The city of Frederick is faced with three less-than-ideal choices as it considers whether to extend for a fourth time an agreement with the developer of the long-planned and long-delayed hotel and conference center for downtown Frederick.
The most recent agreement between the city and Plamondon Hospitality Partners is due to expire June 30. The city and the developer are looking to extend their amended agreement for the project through Dec. 31, 2023.
Both sides believe that this extension will be long enough for the aftershocks of the COVID-19 pandemic on the hotel and hospitality industry to become clearer. The pandemic decimated the travel industry, and forecasters vary on how long it will take to recover, and to what extent the rebound will take place.
So, the city basically has three choices. The first one is that it could scrap the hotel project all together, an outcome that would be a disaster for the city and its treasured historic district.
Numerous urban planners have stressed the importance of having a hotel and conference center for a successful downtown.
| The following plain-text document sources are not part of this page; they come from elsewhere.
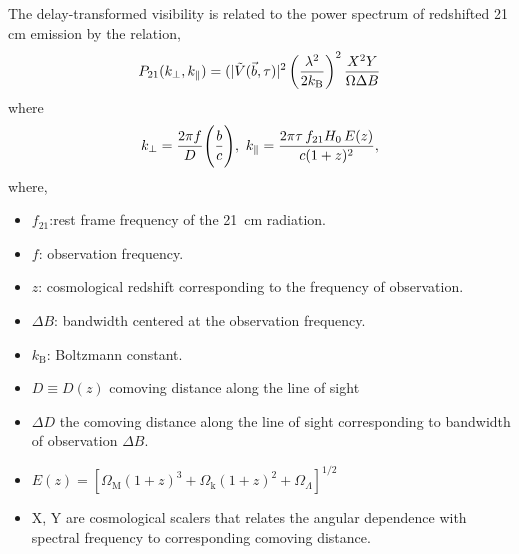 \documentclass[twocolumn]{emulateapj}
\begin{document}
   The delay-transformed visibility is related to the power spectrum of redshifted
    21 cm emission by the relation, 
    \begin{equation}
 P_{21}(k_\perp,k_\parallel) = (|\tilde V(\vec b, \tau)|^{2} \left(\frac{\lambda^2}{2k_\textrm{B}}\right)^2 {X^{2}Y \over \Omega \Delta B}
    \label{eq4}
    \end{equation}
    where
    \begin{equation}
      k_\perp = \frac{2\pi f}{D}\Bigg({b\over c}\Bigg), \text{ }
      k_\parallel = \frac{2\pi\tau\,f_{21}H_0\,E(z)}{c(1+z)^2}, 
     \label{eq5}
    \end{equation}
    where, \\
    \begin{itemize}
    \item
     $f_{21}$:rest frame frequency of the 21~cm radiation.\\
     \item
    $f$: observation frequency.\\
    \item
    $z$: cosmological redshift corresponding to the frequency of observation.\\
    \item
     $\Delta B$: bandwidth centered at the observation frequency.\\
     \item
     $k_\textrm{B}$: Boltzmann constant.\\
     \item
     $D\equiv D(z)$ comoving distance along the line of sight\\
     \item
     $\Delta D$ the comoving distance along the line of sight corresponding to bandwidth of observation $\Delta B$.\\
     \item
    $E(z)= [\Omega_\textrm{M}(1+z)^3+\Omega_\textrm{k}(1+z)^2+\Omega_\Lambda]^{1/2}$ \\
    \item
    X, Y are cosmological scalers that relates the angular dependence with spectral frequency to corresponding comoving distance.
    \end{itemize}
\end{document}
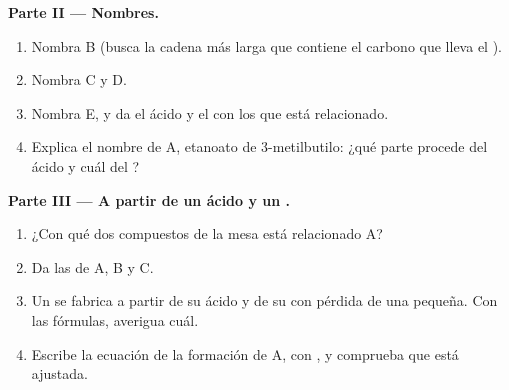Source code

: \begin{problem}
\medskip
\noindent\textbf{Parte II --- Nombres.}
\begin{enumerate}[resume]
  \item Nombra B (busca la cadena más larga que contiene el carbono que
        lleva el ).
  \item Nombra C y D.
  \item Nombra E, y da el ácido y el  con los que está
        relacionado.
  \item Explica el nombre de A, etanoato de 3-metilbutilo: ¿qué parte
        procede del ácido y cuál del ?
\end{enumerate}

\medskip
\noindent\textbf{Parte III --- A partir de un ácido y un .}
\begin{enumerate}[resume]
  \item ¿Con qué dos compuestos de la mesa está relacionado A?
  \item Da las  de A, B y C.
  \item Un  se fabrica a partir de su ácido y de su  con
        pérdida de una  pequeña. Con las fórmulas, averigua
        cuál.
  \item Escribe la ecuación de la formación de A, con , y comprueba que está ajustada.
\end{enumerate}


\end{problem}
In their book “Our Towns,” James and Deborah Fallows visited numerous mid-size cities around the country to see what was working and what was not.
They identified a downtown hotel as one of the three pillars of a successful city, with the others being a strong restaurant scene and a waterway that can draw tourists and local residents.
In Frederick, we have Carroll Creek with its beautiful linear park, and we have had a terrific restaurant industry, though the pandemic has battered that as well. But we need a hotel to complete the plan for continuing success. So, killing the project is a nonstarter.
The second choice would be to let the agreement expire and begin the search for a new developer. In this unsettled and unsettling business climate, finding a new partner would be an enormous challenge, and would set the project back months if not years.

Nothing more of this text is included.